-- How to complete this task --
Carry none of the pictures over; write out the complete data exactly.

<<<<

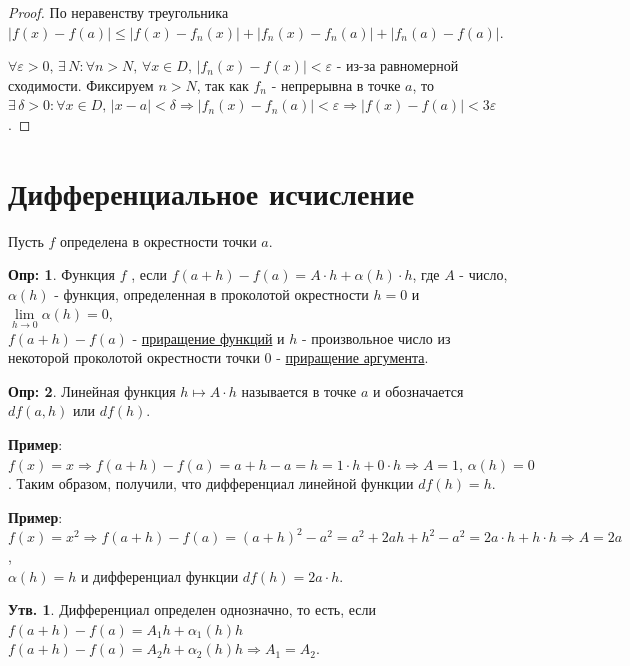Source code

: \documentclass[12pt]{article}
\newcommand{\VE}{\varepsilon}
\theoremstyle{definition}
\newtheorem{defn}{Опр:}
\newtheorem{prop}{Утв.}
\begin{document}
\begin{proof}
	По неравенству треугольника $|f(x) - f(a)| \leq |f(x) - f_n(x)| + |f_n(x) - f_n(a)| + |f_n(a) - f(a)|$. 
	
	$\forall \VE > 0, \, \exists \, N \colon \forall n > N, \, \forall x \in D, \, |f_n(x) - f(x)| < \VE$ - из-за равномерной сходимости. Фиксируем $n > N$, так как $f_n$ - непрерывна в точке $a$, то $\exists \, \delta>0 \colon \forall x \in D, \, |x-a| < \delta \Rightarrow |f_n(x) - f_n(a)| < \VE \Rightarrow |f(x) - f(a)| < 3\VE$.
\end{proof}

\newpage

\section*{Дифференциальное исчисление}

Пусть $f$ определена в окрестности точки $a$.

\begin{defn}
	Функция $f$ , если $f(a+h) - f(a) = A{\cdot}h + \alpha(h){\cdot}h$, где $A$ - число, $\alpha(h)$ - функция, определенная в проколотой окрестности $h=0$ и $\lim\limits_{h \to 0} \alpha(h) = 0$, \\
	$f(a + h) - f(a)$ - \uline{приращение функций} и $h$ - произвольное число из некоторой проколотой окрестности точки $0$ - \uline{приращение аргумента}.
\end{defn}
\begin{defn}
	Линейная функция $h \mapsto A{\cdot}h$ называется  в точке $a$ и обозначается $df(a,h)$ или $df(h)$.
\end{defn}

\textbf{Пример}: $f(x) = x \Rightarrow f(a+h) - f(a) = a + h - a = h = 1{\cdot}h + 0{\cdot}h \Rightarrow A = 1, \, \alpha(h) = 0$. Таким образом, получили, что дифференциал линейной функции $df(h) = h$.

\textbf{Пример}: $f(x) = x^2 \Rightarrow f(a+h) - f(a) = (a + h)^2 - a^2 = a^2 + 2ah + h^2 - a^2 = 2a{\cdot}h + h{\cdot}h \Rightarrow A = 2a$,\\ 
$\alpha(h) = h$ и дифференциал функции $df(h) = 2a{\cdot}h$.

\begin{prop}
	Дифференциал определен однозначно, то есть, если $f(a+h) - f(a) = A_1h + \alpha_1(h)h$\\ 
	$f(a+h) - f(a) = A_2h + \alpha_2(h)h \Rightarrow A_1 = A_2$.
\end{prop}
\end{document}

>>>>

-- Response --
Source code

: \documentclass[12pt]{article}
\newcommand{\VE}{\varepsilon}
\theoremstyle{definition}
\newtheorem{defn}{Опр:}
\newtheorem{prop}{Утв.}
\begin{document}
\begin{proof}
	По неравенству треугольника $|f(x) - f(a)| \leq |f(x) - f_n(x)| + |f_n(x) - f_n(a)| + |f_n(a) - f(a)|$. 
	
	$\forall \VE > 0, \, \exists \, N \colon \forall n > N, \, \forall x \in D, \, |f_n(x) - f(x)| < \VE$ - из-за равномерной сходимости. Фиксируем $n > N$, так как $f_n$ - непрерывна в точке $a$, то $\exists \, \delta>0 \colon \forall x \in D, \, |x-a| < \delta \Rightarrow |f_n(x) - f_n(a)| < \VE \Rightarrow |f(x) - f(a)| < 3\VE$.
\end{proof}

\newpage

\section*{Дифференциальное исчисление}

Пусть $f$ определена в окрестности точки $a$.

\begin{defn}
	Функция $f$ , если $f(a+h) - f(a) = A{\cdot}h + \alpha(h){\cdot}h$, где $A$ - число, $\alpha(h)$ - функция, определенная в проколотой окрестности $h=0$ и $\lim\limits_{h \to 0} \alpha(h) = 0$, \\
	$f(a + h) - f(a)$ - \uline{приращение функций} и $h$ - произвольное число из некоторой проколотой окрестности точки $0$ - \uline{приращение аргумента}.
\end{defn}
\begin{defn}
	Линейная функция $h \mapsto A{\cdot}h$ называется  в точке $a$ и обозначается $df(a,h)$ или $df(h)$.
\end{defn}

\textbf{Пример}: $f(x) = x \Rightarrow f(a+h) - f(a) = a + h - a = h = 1{\cdot}h + 0{\cdot}h \Rightarrow A = 1, \, \alpha(h) = 0$. Таким образом, получили, что дифференциал линейной функции $df(h) = h$.

\textbf{Пример}: $f(x) = x^2 \Rightarrow f(a+h) - f(a) = (a + h)^2 - a^2 = a^2 + 2ah + h^2 - a^2 = 2a{\cdot}h + h{\cdot}h \Rightarrow A = 2a$,\\ 
$\alpha(h) = h$ и дифференциал функции $df(h) = 2a{\cdot}h$.

\begin{prop}
	Дифференциал определен однозначно, то есть, если $f(a+h) - f(a) = A_1h + \alpha_1(h)h$\\ 
	$f(a+h) - f(a) = A_2h + \alpha_2(h)h \Rightarrow A_1 = A_2$.
\end{prop}
\end{document}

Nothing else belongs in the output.